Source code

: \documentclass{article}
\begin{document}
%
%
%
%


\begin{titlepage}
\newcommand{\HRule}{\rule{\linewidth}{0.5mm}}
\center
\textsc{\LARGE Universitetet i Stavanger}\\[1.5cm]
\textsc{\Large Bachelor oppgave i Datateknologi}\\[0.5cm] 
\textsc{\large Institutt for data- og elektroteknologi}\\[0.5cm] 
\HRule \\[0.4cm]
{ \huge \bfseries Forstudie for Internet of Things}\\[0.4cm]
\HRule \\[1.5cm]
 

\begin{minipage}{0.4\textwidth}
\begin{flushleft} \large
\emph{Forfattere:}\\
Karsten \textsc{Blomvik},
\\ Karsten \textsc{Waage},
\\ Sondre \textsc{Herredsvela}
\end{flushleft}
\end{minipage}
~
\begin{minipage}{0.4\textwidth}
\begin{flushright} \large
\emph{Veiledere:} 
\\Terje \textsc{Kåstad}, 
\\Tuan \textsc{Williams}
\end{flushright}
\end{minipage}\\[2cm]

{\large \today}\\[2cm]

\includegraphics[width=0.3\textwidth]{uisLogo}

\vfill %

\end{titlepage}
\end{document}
*****
### Task brief
Copy all of the data exactly.

### Written answer
Source code

: \documentclass{article}
\begin{document}
%
%
%
%


\begin{titlepage}
\newcommand{\HRule}{\rule{\linewidth}{0.5mm}}
\center
\textsc{\LARGE Universitetet i Stavanger}\\[1.5cm]
\textsc{\Large Bachelor oppgave i Datateknologi}\\[0.5cm] 
\textsc{\large Institutt for data- og elektroteknologi}\\[0.5cm] 
\HRule \\[0.4cm]
{ \huge \bfseries Forstudie for Internet of Things}\\[0.4cm]
\HRule \\[1.5cm]
 

\begin{minipage}{0.4\textwidth}
\begin{flushleft} \large
\emph{Forfattere:}\\
Karsten \textsc{Blomvik},
\\ Karsten \textsc{Waage},
\\ Sondre \textsc{Herredsvela}
\end{flushleft}
\end{minipage}
~
\begin{minipage}{0.4\textwidth}
\begin{flushright} \large
\emph{Veiledere:} 
\\Terje \textsc{Kåstad}, 
\\Tuan \textsc{Williams}
\end{flushright}
\end{minipage}\\[2cm]

{\large \today}\\[2cm]

\includegraphics[width=0.3\textwidth]{uisLogo}

\vfill %

\end{titlepage}
\end{document}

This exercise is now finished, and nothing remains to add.